As a filmmaker Fresnadillo's abilities may not yet be honed to the fine point that Boyle's were by the time he took on the infected, though for his sophomore outing the Goya-winning director does display an impressive ability to conjure convincing performances from his players; Robert Carlyle in particular hits all the right notes as a survivor of the original outbreak whose fate is sealed by a particularly reprehensible act of cowardice, with Mackintosh Muggleton and Imogen Poots always convincing as his skeptical and fiercely independent children. Whereas Fresnadillo could be accused of relying too much on the eye-straining grand mal school of camera jostling when things take a turn for the worst and the infection reemerges, it's hard to argue that the technique effectively conveys the chaos that characters trapped between trigger-happy snipers and teeth-gnashing ragers would be feeling as bullets whizzed by their heads and adrenaline-fueled cannibals storm the streets killing anything that moves. Even when his technique is more restrained, however, Fresnadillo's uncanny ability to make viewer believe they have a grasp on the situation before pulling back to reveal that things aren't quite what they seem goes a long way in driving home the disorienting volatility of such an explosive scenario. In terms of screenwriting Fresnadillo (along with collaborators Enrique Lopez Lavigne, Jesus Olmo, and Rowan Joffe) do occasionally rely too much on exposition, though that fairly minor shortcoming is ultimately offset by the creation of characters that are identifiable and sympathetic, and unrelentingly tense situations that truly fray the nerves. Ever since Night of the Living Dead "zombie apocalypse" films have been rife with political subtext, and while it will be clear to many precisely what the screenwriters are getting at when the new arrivals pull into an eerily quiet London where U.S. soldiers stand at the ready on every street corner, 28 Weeks Later refuses to go for the obvious. The military forces in charge of reestablishing society more aren't evil, self-serving occupiers as much as they are inept, well-intending protectors who are ultimately consumed by a situation they just can't wrap their heads around. The subtle commentary on life within a "surveillance society," while never really explored in such detail, also provides compelling food for thought.

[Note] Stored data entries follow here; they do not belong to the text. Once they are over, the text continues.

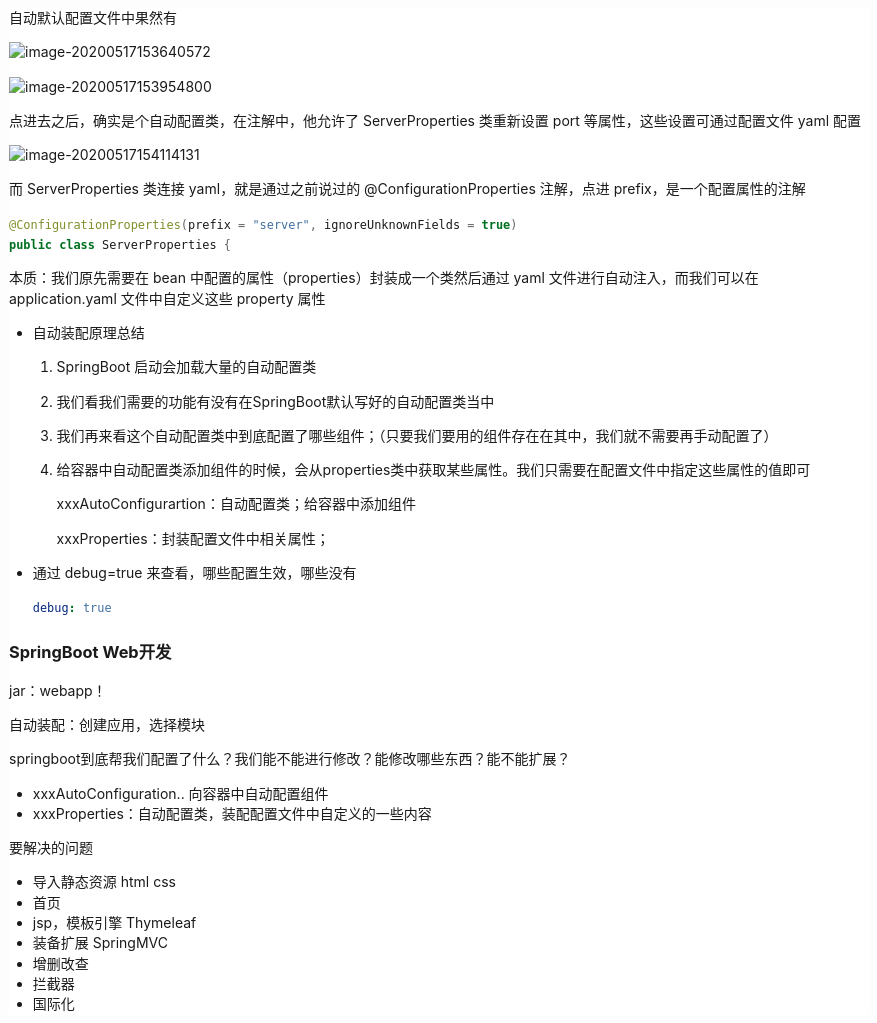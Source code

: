 自动默认配置文件中果然有

![image-20200517153640572](C:\Users\peng\AppData\Roaming\Typora\typora-user-images\image-20200517153640572.png)

![image-20200517153954800](C:\Users\peng\AppData\Roaming\Typora\typora-user-images\image-20200517153954800.png)

点进去之后，确实是个自动配置类，在注解中，他允许了 ServerProperties 类重新设置 port 等属性，这些设置可通过配置文件 yaml 配置

![image-20200517154114131](C:\Users\peng\AppData\Roaming\Typora\typora-user-images\image-20200517154114131.png)

而 ServerProperties 类连接 yaml，就是通过之前说过的 @ConfigurationProperties 注解，点进 prefix，是一个配置属性的注解

```java
@ConfigurationProperties(prefix = "server", ignoreUnknownFields = true)
public class ServerProperties {
```

本质：我们原先需要在 bean 中配置的属性（properties）封装成一个类然后通过 yaml 文件进行自动注入，而我们可以在 application.yaml 文件中自定义这些 property 属性

+ 自动装配原理总结

  1. SpringBoot 启动会加载大量的自动配置类

  2. 我们看我们需要的功能有没有在SpringBoot默认写好的自动配置类当中

  3. 我们再来看这个自动配置类中到底配置了哪些组件；（只要我们要用的组件存在在其中，我们就不需要再手动配置了）

  4. 给容器中自动配置类添加组件的时候，会从properties类中获取某些属性。我们只需要在配置文件中指定这些属性的值即可

     xxxAutoConfigurartion：自动配置类；给容器中添加组件

     xxxProperties：封装配置文件中相关属性；

+ 通过 debug=true 来查看，哪些配置生效，哪些没有

  ```yaml
  debug: true
  ```

### SpringBoot Web开发

jar：webapp！

自动装配：创建应用，选择模块

springboot到底帮我们配置了什么？我们能不能进行修改？能修改哪些东西？能不能扩展？

+ xxxAutoConfiguration.. 向容器中自动配置组件
+ xxxProperties：自动配置类，装配配置文件中自定义的一些内容

要解决的问题

+ 导入静态资源 html css
+ 首页
+ jsp，模板引擎 Thymeleaf
+ 装备扩展 SpringMVC
+ 增删改查
+ 拦截器
+ 国际化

In the end 28 Weeks Later is a film that's likely to be as polarizing for many viewers as it's predecessor was due to its outspoken politics and unique experimentation with genre standards, yet for those seeking out a stripped down summer frightener that doesn't take three hours to make its point, impressively expands on the ideas of the original while upping the scale and terror ante, and actually attempts to stimulate thought rather than insulting the viewer's intelligence, there's quite a bit to like about this vicious little summer screamer.